Hacker News new | ask | show | jobs
by asdfasdf1 832 days ago
- Interconnect between WSE-2's chips in the cluster was 150GB/s, much lower than NVIDIA's 900GB/s.

- non-sparse fp16 in WSE-2 was 7.5 tflops (about 8 H100s, 10x worse performance per dollar)

Does anyone know the WSE-3 numbers? Datasheet seems lacking loads of details

Also, 2.5 million USD for 1 x WSE-3, why just 44GB tho???

4 comments

>> why just 44GB tho???

You can order one with 1.2 Petabytes of external memory.
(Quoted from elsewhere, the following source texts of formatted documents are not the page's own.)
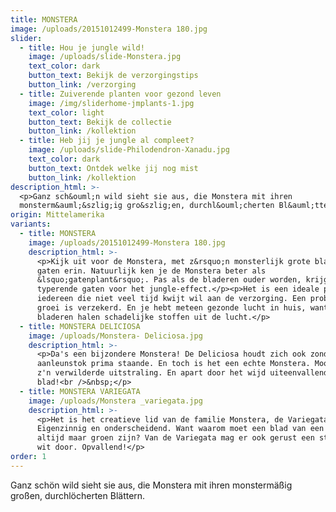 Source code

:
 ```yaml
---
title: MONSTERA
image: /uploads/20151012499-Monstera 180.jpg
slider:
  - title: Hou je jungle wild!
    image: /uploads/slide-Monstera.jpg
    text_color: dark
    button_text: Bekijk de verzorgingstips
    button_link: /verzorging
  - title: Zuiverende planten voor gezond leven
    image: /img/sliderhome-jmplants-1.jpg
    text_color: light
    button_text: Bekijk de collectie
    button_link: /kollektion
  - title: Heb jij je jungle al compleet?
    image: /uploads/slide-Philodendron-Xanadu.jpg
    text_color: dark
    button_text: Ontdek welke jij nog mist
    button_link: /kollektion
description_html: >-
  <p>Ganz sch&ouml;n wild sieht sie aus, die Monstera mit ihren
  monsterm&auml;&szlig;ig gro&szlig;en, durchl&ouml;cherten Bl&auml;ttern.</p>
origin: Mittelamerika
variants:
  - title: MONSTERA
    image: /uploads/20151012499-Monstera 180.jpg
    description_html: >-
      <p>Kijk uit voor de Monstera, met z&rsquo;n monsterlijk grote bladeren met
      gaten erin. Natuurlijk ken je de Monstera beter als
      &lsquo;gatenplant&rsquo;. Pas als de bladeren ouder worden, krijgen ze de
      typerende gaten voor het jungle-effect.</p><p>Het is een ideale plant voor
      iedereen die niet veel tijd kwijt wil aan de verzorging. Een probleemloze
      groei is verzekerd. En je hebt meteen gezonde lucht in huis, want de
      bladeren halen schadelijke stoffen uit de lucht.</p>
  - title: MONSTERA DELICIOSA
    image: /uploads/Monstera- Deliciosa.jpg
    description_html: >-
      <p>Da's een bijzondere Monstera! De Deliciosa houdt zich ook zonder
      aanleunstok prima staande. En toch is het een echte Monstera. Mooi door
      z'n verwilderde uitstraling. En apart door het wijd uiteenvallende
      blad!<br />&nbsp;</p>
  - title: MONSTERA VARIEGATA
    image: /uploads/Monstera _variegata.jpg
    description_html: >-
      <p>Het is het creatieve lid van de familie Monstera, de Variegata.
      Eigenzinnig en onderscheidend. Want waarom moet een blad van een plant
      altijd maar groen zijn? Van de Variegata mag er ook gerust een streepje
      wit door. Opvallend!</p>
order: 1
---
```



Ganz sch&ouml;n wild sieht sie aus, die Monstera mit ihren monsterm&auml;&szlig;ig gro&szlig;en, durchl&ouml;cherten Bl&auml;ttern. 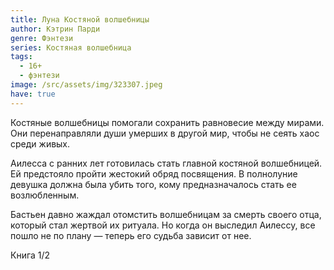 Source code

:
 ```yaml
---
title: Луна Костяной волшебницы
author: Кэтрин Парди
genre: Фэнтези
series: Костяная волшебница
tags:
  - 16+
  - фэнтези
image: /src/assets/img/323307.jpeg
have: true
---
```

Костяные волшебницы помогали сохранить равновесие между мирами. Они перенаправляли души умерших в другой мир, чтобы не сеять хаос среди живых.

Аилесса с ранних лет готовилась стать главной костяной волшебницей. Ей предстояло пройти жестокий обряд посвящения. В полнолуние девушка должна была убить того, кому предназначалось стать ее возлюбленным.

Бастьен давно жаждал отомстить волшебницам за смерть своего отца, который стал жертвой их ритуала. Но когда он выследил Аилессу, все пошло не по плану — теперь его судьба зависит от нее.

Книга 1/2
Is that enough?

"External memory: 1.5TB, 12TB, or 1.2PB"

https://www.cerebras.net/press-release/cerebras-announces-th...

"214Pb/s Interconnect Bandwidth"

https://www.cerebras.net/product-system/

I can't find the memory bandwidth to that external memory. Did they publish this?
44GB is the SRAM on a single device, comparable to the 50MB of L2 on the H100. There is also a lot of directly attached DRAM.
No, it's comparable to 230Mb of SRAM on Groq chip, since both of them are SRAM-only chips that can't really use external memory.
Because SRAM stopped getting smaller with recent nodes.
Is that 150GB/s between elements that expect to run tightly coupled processes together? Maybe the bandwidth between chips is less important.

I mean, in a cluster you might have a bunch of nodes with 8x GPUs hanging off each, if this thing replaces a whole node rather than a single GPU, which I assume is the case, it is not really a useful comparison, right?